Boğmacada patolojiye neden olan bakteremi değildir, çünkü bakteriler epitel katmanlarını geçemezler. Kan dolaşımına girdikten sonra lokal ve sistemik etkileri üreten toksindir.
Klinik belirtilerle ilgili olarak, boğmacanın karakteristik "horozu", kokeluchoid sendromunda o kadar net görülmez.
DTaP aşısı olan çocuklarda boğmacadaki tüm fazlar kısalır, ancak mikroorganizmaların geri kalanıyla enfeksiyonlarda durum böyle değildir.
Referanslar
- Hastalık Kontrol ve Önleme Merkezleri. Ulusal Bağışıklama ve Solunum Hastalıkları Merkezi (NCIRD). 2017. cdc.gov'dan kurtarıldı.
- Pediatri Antlaşması. Elsevier Saunders. Cilt I. 18. Baskı. Sarah S. Long. Boğmaca. (Bordetella pertussis ve Bordetella parapertussis) Bölüm 194. Bulaşıcı Hastalıklar, 1178-1182.
- Hastalık Kontrol ve Önleme Merkezleri. Boğmaca (Boğmaca). Cdc.gov'dan kurtarıldı.

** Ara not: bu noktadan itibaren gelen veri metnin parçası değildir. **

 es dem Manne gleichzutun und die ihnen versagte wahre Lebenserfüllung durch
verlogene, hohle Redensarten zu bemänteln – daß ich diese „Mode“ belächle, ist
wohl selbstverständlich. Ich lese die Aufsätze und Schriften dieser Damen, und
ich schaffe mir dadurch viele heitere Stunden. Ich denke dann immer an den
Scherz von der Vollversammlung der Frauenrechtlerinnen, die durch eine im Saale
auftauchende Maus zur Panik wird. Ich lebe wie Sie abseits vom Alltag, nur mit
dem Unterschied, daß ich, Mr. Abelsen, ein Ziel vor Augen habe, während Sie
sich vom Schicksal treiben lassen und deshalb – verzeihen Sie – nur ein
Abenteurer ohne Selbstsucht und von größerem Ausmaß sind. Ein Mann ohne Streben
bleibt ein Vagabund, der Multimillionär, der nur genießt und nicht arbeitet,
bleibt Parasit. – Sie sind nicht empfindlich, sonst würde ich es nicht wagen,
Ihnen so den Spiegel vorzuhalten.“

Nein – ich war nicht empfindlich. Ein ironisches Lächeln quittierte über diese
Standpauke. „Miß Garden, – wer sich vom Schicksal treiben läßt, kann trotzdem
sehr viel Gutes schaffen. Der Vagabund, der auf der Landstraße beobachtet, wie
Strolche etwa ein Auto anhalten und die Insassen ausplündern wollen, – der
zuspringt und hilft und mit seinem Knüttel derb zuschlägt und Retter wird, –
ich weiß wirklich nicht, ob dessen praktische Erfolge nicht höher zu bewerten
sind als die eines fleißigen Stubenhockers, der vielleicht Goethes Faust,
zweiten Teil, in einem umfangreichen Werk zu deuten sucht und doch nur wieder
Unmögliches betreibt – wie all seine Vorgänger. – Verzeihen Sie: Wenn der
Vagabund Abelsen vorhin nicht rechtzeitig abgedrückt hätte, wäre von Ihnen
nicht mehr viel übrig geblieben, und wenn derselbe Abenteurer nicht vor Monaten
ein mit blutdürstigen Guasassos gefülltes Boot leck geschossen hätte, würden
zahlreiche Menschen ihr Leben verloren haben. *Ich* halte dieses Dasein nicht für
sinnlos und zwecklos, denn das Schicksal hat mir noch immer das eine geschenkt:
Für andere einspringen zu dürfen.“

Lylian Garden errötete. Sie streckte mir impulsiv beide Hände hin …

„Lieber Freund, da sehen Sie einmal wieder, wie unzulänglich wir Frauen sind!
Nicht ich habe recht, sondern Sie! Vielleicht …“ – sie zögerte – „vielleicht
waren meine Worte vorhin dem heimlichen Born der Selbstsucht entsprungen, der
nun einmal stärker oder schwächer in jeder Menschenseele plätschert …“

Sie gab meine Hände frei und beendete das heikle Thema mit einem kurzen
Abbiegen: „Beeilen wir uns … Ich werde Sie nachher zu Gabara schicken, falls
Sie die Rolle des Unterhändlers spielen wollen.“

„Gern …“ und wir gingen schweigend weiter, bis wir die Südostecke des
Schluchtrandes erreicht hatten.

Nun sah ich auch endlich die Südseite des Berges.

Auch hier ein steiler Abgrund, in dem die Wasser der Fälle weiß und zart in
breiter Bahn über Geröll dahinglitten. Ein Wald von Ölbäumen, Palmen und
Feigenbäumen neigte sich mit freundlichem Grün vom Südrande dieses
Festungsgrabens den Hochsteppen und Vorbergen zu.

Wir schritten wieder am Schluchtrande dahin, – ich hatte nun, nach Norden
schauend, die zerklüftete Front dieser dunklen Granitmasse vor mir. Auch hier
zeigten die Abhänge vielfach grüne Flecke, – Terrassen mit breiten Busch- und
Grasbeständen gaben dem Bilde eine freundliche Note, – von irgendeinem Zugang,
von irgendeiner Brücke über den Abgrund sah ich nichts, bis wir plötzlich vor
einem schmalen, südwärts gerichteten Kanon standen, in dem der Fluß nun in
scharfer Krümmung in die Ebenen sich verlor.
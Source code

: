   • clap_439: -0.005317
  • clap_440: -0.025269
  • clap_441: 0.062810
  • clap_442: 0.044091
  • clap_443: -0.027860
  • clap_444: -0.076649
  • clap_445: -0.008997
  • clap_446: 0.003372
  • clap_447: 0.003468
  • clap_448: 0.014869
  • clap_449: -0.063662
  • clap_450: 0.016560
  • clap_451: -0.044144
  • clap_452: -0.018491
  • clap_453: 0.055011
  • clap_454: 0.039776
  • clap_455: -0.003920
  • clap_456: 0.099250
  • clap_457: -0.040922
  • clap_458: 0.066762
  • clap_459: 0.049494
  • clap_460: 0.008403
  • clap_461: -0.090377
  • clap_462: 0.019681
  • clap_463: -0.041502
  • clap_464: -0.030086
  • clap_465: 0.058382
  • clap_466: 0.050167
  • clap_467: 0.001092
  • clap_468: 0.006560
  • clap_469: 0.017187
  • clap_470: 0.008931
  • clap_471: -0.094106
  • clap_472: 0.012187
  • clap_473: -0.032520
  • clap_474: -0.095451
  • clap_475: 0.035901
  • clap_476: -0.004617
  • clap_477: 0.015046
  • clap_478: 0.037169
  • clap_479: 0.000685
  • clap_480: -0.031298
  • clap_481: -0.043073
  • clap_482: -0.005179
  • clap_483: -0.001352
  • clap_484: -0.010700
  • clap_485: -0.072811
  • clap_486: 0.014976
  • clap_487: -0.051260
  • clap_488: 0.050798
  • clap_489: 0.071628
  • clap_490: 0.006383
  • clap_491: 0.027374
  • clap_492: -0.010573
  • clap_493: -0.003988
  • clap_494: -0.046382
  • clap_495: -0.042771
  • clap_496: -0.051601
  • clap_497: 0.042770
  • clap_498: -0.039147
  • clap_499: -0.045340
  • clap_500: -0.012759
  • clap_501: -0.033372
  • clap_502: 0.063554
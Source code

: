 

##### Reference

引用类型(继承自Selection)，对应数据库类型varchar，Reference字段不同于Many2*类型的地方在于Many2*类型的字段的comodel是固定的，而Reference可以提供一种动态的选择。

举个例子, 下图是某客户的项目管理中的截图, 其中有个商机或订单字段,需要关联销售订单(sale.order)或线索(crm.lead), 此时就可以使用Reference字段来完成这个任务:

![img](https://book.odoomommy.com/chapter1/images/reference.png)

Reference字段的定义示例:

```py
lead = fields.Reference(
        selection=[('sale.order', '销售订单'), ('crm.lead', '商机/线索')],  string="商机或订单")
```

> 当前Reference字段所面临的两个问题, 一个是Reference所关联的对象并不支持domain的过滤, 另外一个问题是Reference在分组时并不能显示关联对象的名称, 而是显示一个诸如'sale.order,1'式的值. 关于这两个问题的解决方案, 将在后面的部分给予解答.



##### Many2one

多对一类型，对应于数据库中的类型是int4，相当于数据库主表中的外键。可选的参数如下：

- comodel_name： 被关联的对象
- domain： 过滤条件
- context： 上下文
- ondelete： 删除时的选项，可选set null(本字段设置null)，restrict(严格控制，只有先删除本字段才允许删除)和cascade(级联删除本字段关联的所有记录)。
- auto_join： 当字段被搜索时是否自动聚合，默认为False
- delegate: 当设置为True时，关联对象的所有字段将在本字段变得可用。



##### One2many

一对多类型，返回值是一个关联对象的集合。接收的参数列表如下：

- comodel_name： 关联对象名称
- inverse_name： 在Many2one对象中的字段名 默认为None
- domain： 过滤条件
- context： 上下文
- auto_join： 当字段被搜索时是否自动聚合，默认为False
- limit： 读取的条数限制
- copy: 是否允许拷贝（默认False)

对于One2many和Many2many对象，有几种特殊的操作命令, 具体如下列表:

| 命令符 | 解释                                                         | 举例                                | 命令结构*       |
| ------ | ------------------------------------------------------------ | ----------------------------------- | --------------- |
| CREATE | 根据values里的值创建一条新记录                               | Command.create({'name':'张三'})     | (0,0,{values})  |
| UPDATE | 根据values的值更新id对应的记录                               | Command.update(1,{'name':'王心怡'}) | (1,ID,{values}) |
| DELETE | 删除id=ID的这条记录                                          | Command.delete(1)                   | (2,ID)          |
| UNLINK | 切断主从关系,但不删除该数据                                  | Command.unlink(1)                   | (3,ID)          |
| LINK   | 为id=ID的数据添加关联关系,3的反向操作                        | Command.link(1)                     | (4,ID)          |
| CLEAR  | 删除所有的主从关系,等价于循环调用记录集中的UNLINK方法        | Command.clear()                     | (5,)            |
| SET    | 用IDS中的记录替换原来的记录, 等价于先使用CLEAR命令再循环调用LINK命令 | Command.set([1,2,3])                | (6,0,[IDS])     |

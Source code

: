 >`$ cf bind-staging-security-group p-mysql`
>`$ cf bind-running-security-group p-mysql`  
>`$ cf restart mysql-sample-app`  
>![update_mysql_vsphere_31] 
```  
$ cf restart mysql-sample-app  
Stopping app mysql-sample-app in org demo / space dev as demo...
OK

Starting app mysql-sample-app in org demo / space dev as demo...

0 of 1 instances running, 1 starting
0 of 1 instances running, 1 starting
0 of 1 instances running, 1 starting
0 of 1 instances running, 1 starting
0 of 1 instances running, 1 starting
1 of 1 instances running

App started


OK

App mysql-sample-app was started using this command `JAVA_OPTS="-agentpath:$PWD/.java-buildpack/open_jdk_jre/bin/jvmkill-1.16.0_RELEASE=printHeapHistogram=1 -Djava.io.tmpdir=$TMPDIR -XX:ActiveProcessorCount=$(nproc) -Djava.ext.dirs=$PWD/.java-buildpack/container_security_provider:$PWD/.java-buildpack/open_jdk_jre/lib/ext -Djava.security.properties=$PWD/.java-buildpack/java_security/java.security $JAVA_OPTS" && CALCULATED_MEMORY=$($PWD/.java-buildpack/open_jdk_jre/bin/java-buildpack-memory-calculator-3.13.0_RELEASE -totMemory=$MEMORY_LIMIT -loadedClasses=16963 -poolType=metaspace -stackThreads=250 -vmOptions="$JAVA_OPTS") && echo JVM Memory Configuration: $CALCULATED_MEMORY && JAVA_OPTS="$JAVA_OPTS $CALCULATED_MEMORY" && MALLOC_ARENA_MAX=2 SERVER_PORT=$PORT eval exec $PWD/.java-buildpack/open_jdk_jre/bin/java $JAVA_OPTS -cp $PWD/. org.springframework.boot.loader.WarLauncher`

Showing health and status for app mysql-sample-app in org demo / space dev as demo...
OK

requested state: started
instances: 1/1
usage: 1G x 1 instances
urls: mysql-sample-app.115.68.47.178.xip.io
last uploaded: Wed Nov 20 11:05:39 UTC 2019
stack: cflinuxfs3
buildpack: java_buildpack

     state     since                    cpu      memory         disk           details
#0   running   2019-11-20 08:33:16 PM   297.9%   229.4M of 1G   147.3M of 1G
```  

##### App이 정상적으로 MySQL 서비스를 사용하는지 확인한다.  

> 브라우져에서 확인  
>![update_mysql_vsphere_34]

- Cortese MM, Bisgard KM. Boğmaca. İçinde: Wallace RB, Kohatsu N, Kast JM, ed. Maxcy-Rosenau-Last Public Health & Preventive Medicine, Fifteenth Edition. The McGraw-Hill Companies, Inc.; 2008: 111–14.
- Pabón, JH Klinik uygulama danışmanlığı - Tıp. MedBook. Tıbbi Yazı. 2. Baskı. (2014); 390-391.